Echoes of the Dead

Humbled, that is how I feel at the moment.

Reverent, treading in the footprints of the dead.

The images racing through my mind of what transpired on the fields I now stand bring a contemplative silence.  I am surrounded by the quiet fields and trees of rural Tennessee.  Blood paid 150 years ago by thousands of men has made this hallowed ground.  When you close your eyes and listen to the chirping birds and the breeze whispering through the leaves, you can also hear the screams.  A light early morning mist blankets the ground and when I inhale, it changes to the acrid smell of gunpowder and cannon fire.  The dew clings to the blades of grass and falls to the damp ground like the droplets of blood that spilt on the fields when brother fought brother and a nation was divided.

Where I stand, I can see the tree lines and the fields that became consumed with blood and fire.  Here, our nation paid its first real large payment in death and carnage.  In a nation ripped apart, the sides met in battle.  One side fought to hold a nation together.  One side fought to protect their homes against what they viewed as tyrannical government trying to take away their way of life. 

Shiloh is still.

I stand and reflect on what happened on these fields 150 years ago.  The cries of the dead fill my head and I feel them.  The grass where I am grew on the spot where men fell and took their last breath.  Many still rest beneath the rolling hills, buried where died. 

We are being torn apart again.  Everything in our lives is being politicized.  A divide is growing in our country again.  Think about what our country has already been through, so why do we insist on the anger and venom each side hurls at each other (I digress…Todd Akin has earned the right to be torn apart in the media)?  Our nation has been washed in blood and if we continue on our path, then the sacrifices made to keep our country together were in vain.
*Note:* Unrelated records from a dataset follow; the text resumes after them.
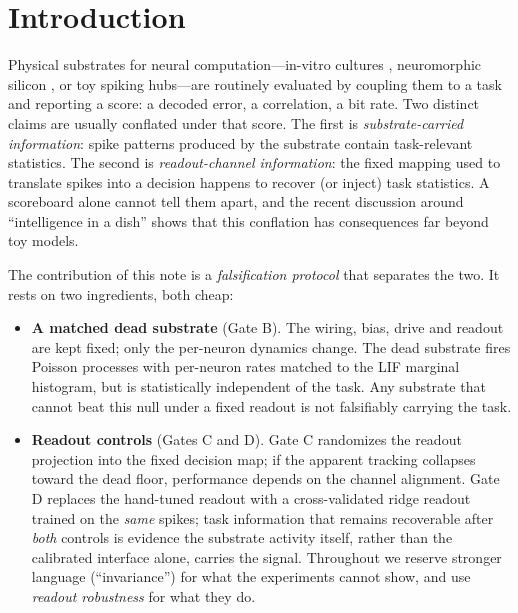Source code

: \documentclass[10pt,a4paper]{article}
\begin{document}
\section{Introduction}\label{sec:intro}

Physical substrates for neural computation---in-vitro cultures
\cite{kagan2022dishbrain}, neuromorphic silicon \cite{maass1997,
lukosevicius2009}, or toy spiking hubs---are routinely evaluated by
coupling them to a task and reporting a score: a decoded error, a
correlation, a bit rate. Two distinct claims are usually conflated
under that score. The first is \emph{substrate-carried information}:
spike patterns produced by the substrate contain task-relevant
statistics. The second is \emph{readout-channel information}: the
fixed mapping used to translate spikes into a decision happens to
recover (or inject) task statistics. A scoreboard alone cannot tell
them apart, and the recent discussion around ``intelligence in a
dish'' \cite{kagan2022dishbrain,balci2023neurons,kagan2023semantics}
shows that this conflation has consequences far beyond toy models.

The contribution of this note is a \emph{falsification protocol} that
separates the two. It rests on two ingredients, both cheap:

\begin{itemize}[nosep]
\item \textbf{A matched dead substrate} (Gate B). The wiring, bias,
drive and readout are kept fixed; only the per-neuron dynamics change.
The dead substrate fires Poisson processes with per-neuron rates
matched to the LIF marginal histogram, but is statistically independent
of the task. Any substrate that cannot beat this null under a fixed
readout is not falsifiably carrying the task.
\item \textbf{Readout controls} (Gates C and D). Gate C randomizes the
readout projection into the fixed decision map; if the apparent tracking
collapses toward the dead floor, performance depends on the channel
alignment. Gate D replaces the hand-tuned readout with a
cross-validated ridge readout trained on the \emph{same} spikes; task
information that remains recoverable after \emph{both} controls is
evidence the substrate activity itself, rather than the calibrated
interface alone, carries the signal. Throughout we reserve stronger
language (``invariance'') for what the experiments cannot show, and use
\emph{readout robustness} for what they do.
\end{itemize}
\end{document}
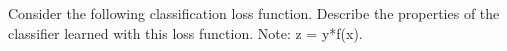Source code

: Consider the following classification loss function. Describe the properties of the classifier learned with this loss function. Note: z = y*f(x).


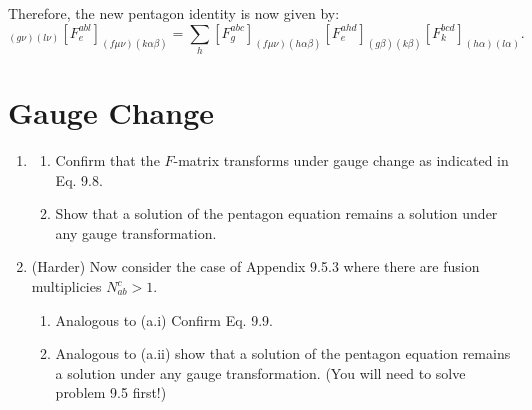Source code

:\documentclass{book}
\begin{document}
Therefore, the new pentagon identity is now given by:
\begin{equation}
[F_{e}^{fcd} ]_{( g\nu )( l\nu )} [F_{e}^{abl} ]_{( f\mu \nu )( k\alpha \beta )} =\sum _{h} [F_{g}^{abc} ]_{( f\mu \nu )( h\alpha \beta )} [F_{e}^{ahd} ]_{( g\beta )( k\beta )} [F_{k}^{bcd} ]_{( h\alpha )( l\alpha )} .
\label{eq:pentagonWithMultiplicity}
\end{equation}

\section{Gauge Change}

\begin{enumerate}
\item 
\begin{enumerate}
\item Confirm that the $F$-matrix transforms under gauge change as indicated in Eq. 9.8. 
\item Show that a solution of the pentagon equation remains a solution under any gauge transformation.
\end{enumerate}
\item (Harder) Now consider the case of Appendix 9.5.3 where there are fusion multiplicies $N_{ab}^{c}  >1$.
\begin{enumerate}
\item Analogous to (a.i) Confirm Eq. 9.9. 
\item Analogous to (a.ii) show that a solution of the pentagon equation remains a solution under any gauge transformation. (You will need to solve problem 9.5 first!)
\end{enumerate}
\end{enumerate}
\end{document}
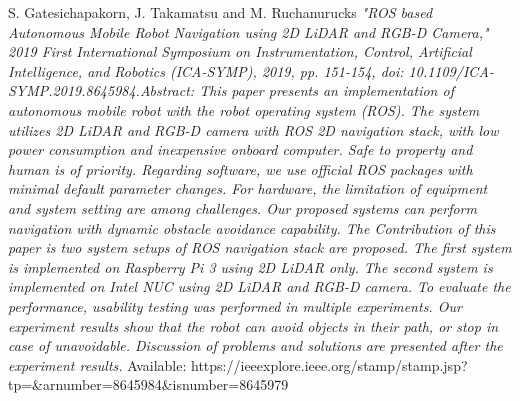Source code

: \documentclass[twoside,12pt,times,onecolumn,a4paper]{report}
\begin{document}
\begin{thebibliography}{9}
S. Gatesichapakorn, J. Takamatsu and M. Ruchanurucks
\textit{"ROS based Autonomous Mobile Robot Navigation using 2D LiDAR and RGB-D Camera," 2019 First International Symposium on Instrumentation, Control, Artificial Intelligence, and Robotics (ICA-SYMP), 2019, pp. 151-154, doi: 10.1109/ICA-SYMP.2019.8645984.Abstract: This paper presents an implementation of autonomous mobile robot with the robot operating system (ROS). The system utilizes 2D LiDAR and RGB-D camera with ROS 2D navigation stack, with low power consumption and inexpensive onboard computer. Safe to property and human is of priority. Regarding software, we use official ROS packages with minimal default parameter changes. For hardware, the limitation of equipment and system setting are among challenges. Our proposed systems can perform navigation with dynamic obstacle avoidance capability. The Contribution of this paper is two system setups of ROS navigation stack are proposed. The first system is implemented on Raspberry Pi 3 using 2D LiDAR only. The second system is implemented on Intel NUC using 2D LiDAR and RGB-D camera. To evaluate the performance, usability testing was performed in multiple experiments. Our experiment results show that the robot can avoid objects in their path, or stop in case of unavoidable. Discussion of problems and solutions are presented after the experiment results. }
Available: https://ieeexplore.ieee.org/stamp/stamp.jsp?tp=\&arnumber=8645984\&isnumber=8645979




\end{thebibliography}
\end{document}
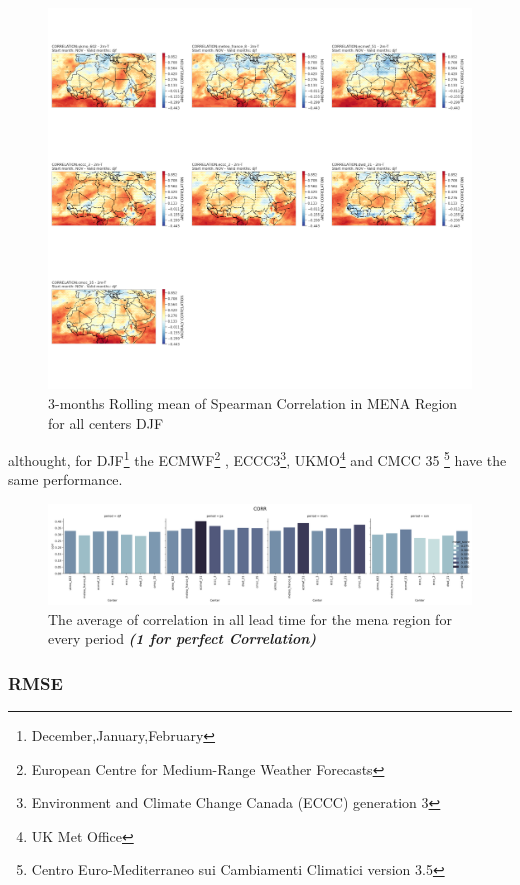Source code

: \begin{figure}[H]
\includegraphics[scale=0.3]{CORR_DJF.png}
\caption{3-months Rolling mean of Spearman Correlation in MENA Region for all centers DJF}
\end{figure}

althought, for DJF\footnote{December,January,February} the ECMWF\footnote{European Centre for Medium-Range Weather Forecasts } , ECCC3\footnote{Environment and Climate Change Canada (ECCC) generation 3}, UKMO\footnote{UK Met Office} and CMCC 35 \footnote{Centro Euro-Mediterraneo sui Cambiamenti Climatici version 3.5} have the same performance.

\begin{figure}[H]
	\centering
	\includegraphics[scale=0.3]{corr.png}
	\caption{The average of correlation in all lead time for the mena region for every period \textbf{\textit{(1 for perfect Correlation)} }}

\end{figure}





\subsubsection{RMSE}
 
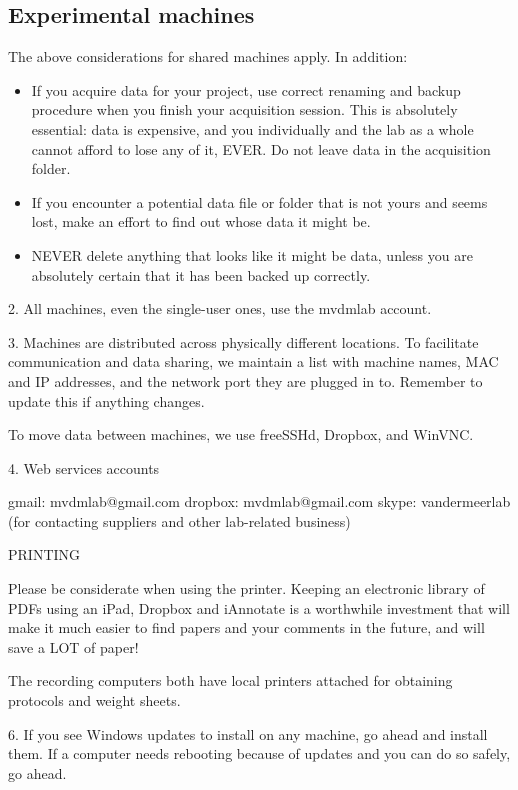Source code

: \documentclass{tufte-book}
\begin{document}
\subsection{Experimental machines}

The above considerations for shared machines apply. In addition:

\begin{itemize}
\item{If you acquire data for your project, use correct renaming and backup
procedure when you finish your acquisition session. This is absolutely
essential: data is expensive, and you individually and the lab as a
whole cannot afford to lose any of it, EVER. Do not leave data in the
acquisition folder.}
\item{If you encounter a potential data file or folder that is not yours
and seems lost, make an effort to find out whose data it might be.}
\item{NEVER delete anything that looks like it might be data, unless you are absolutely certain that it has been backed up correctly.}
\end{itemize}

2. All machines, even the single-user ones, use the mvdmlab
account.

3. Machines are distributed across physically different locations. To
facilitate communication and data sharing, we maintain a list with
machine names, MAC and IP addresses, and the network port they are
plugged in to. Remember to update this if anything changes.

To move data between machines, we use freeSSHd, Dropbox, and WinVNC.

4. Web services accounts

gmail: mvdmlab@gmail.com
dropbox: mvdmlab@gmail.com
skype: vandermeerlab (for contacting suppliers and other lab-related business)

PRINTING

Please be considerate when using the printer. Keeping an electronic
library of PDFs using an iPad, Dropbox and iAnnotate is a worthwhile
investment that will make it much easier to find papers and your
comments in the future, and will save a LOT of paper!

The recording computers both have local printers attached for
obtaining protocols and weight sheets.

6. If you see Windows updates to install on any machine, go ahead and
install them. If a computer needs rebooting because of updates and you
can do so safely, go ahead.
\end{document}
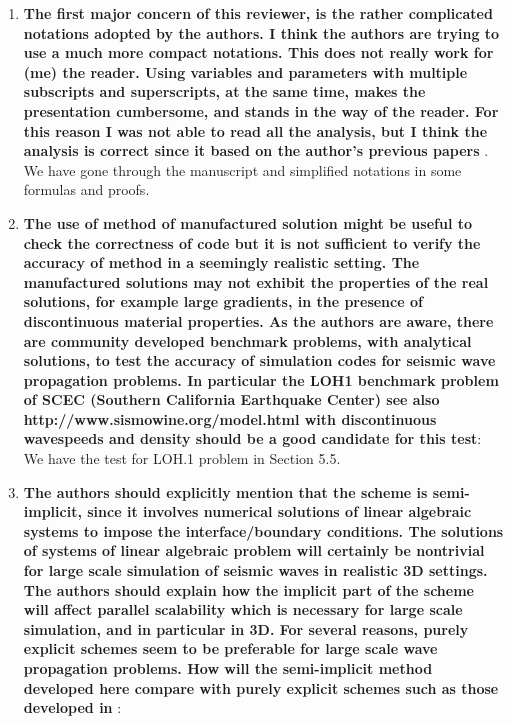 \documentclass[twoside,11pt]{article}
\begin{document}
\begin{enumerate}
\item \textbf{The first major concern of this reviewer, is the rather complicated notations adopted by the authors. I think the authors are trying to use a much more compact notations. This does not really work for (me) the reader. Using variables and parameters with multiple subscripts and superscripts, at the same time, makes the presentation cumbersome, and stands in the way of the reader. For this reason I was not able to read all the analysis, but I think the analysis is correct since it based on the author’s previous papers} \cite{petersson2009stable,wang2019fourth,petersson2015wave}.\\
 We have gone through the manuscript and simplified notations in some formulas and proofs.

\item  \textbf{The use of method of manufactured solution might be useful to check the correctness of code but it is not sufficient to verify the accuracy of method in a seemingly realistic setting. The manufactured solutions may not exhibit the properties of the real solutions, for example large gradients, in the presence of discontinuous material properties. As the authors are aware, there are community developed benchmark problems, with analytical solutions, to test the accuracy of simulation codes for seismic wave propagation problems. In particular the LOH1 benchmark problem of SCEC (Southern California Earthquake Center) see also http://www.sismowine.org/model.html with discontinuous wavespeeds and density should be a good candidate for this test}: We have the test for LOH.1 problem in Section 5.5.

\item  \textbf{The authors should explicitly mention that the scheme is semi-implicit, since it involves numerical solutions of linear algebraic systems to impose the interface/boundary conditions. The solutions of systems of linear algebraic problem will certainly be nontrivial for large scale simulation of seismic waves in realistic 3D settings. The authors should explain how the implicit part of the scheme will affect parallel scalability which is necessary for large scale simulation, and in particular in 3D. For several reasons, purely explicit schemes seem to be preferable for large scale wave propagation problems. How will the semi-implicit method developed here compare with purely explicit schemes such as those developed in} \cite{virta2014acoustic,duru2014stable}: 


\end{enumerate}
\end{document}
One thought on “Echoes of the Dead

  1. I hear you in more ways that one.

    I recall visiting Look Out Mountain Battle Field. I could not imagine the reality of the battle that must have been fought there. I lost one of my ancestors guarding the pass there. I can only wonder what his loss caused the family’s future.

    Alas, I fear that our newer generations will have to feel the suffering, before they can realize what is happening. We all have to normally learn through hard knocks.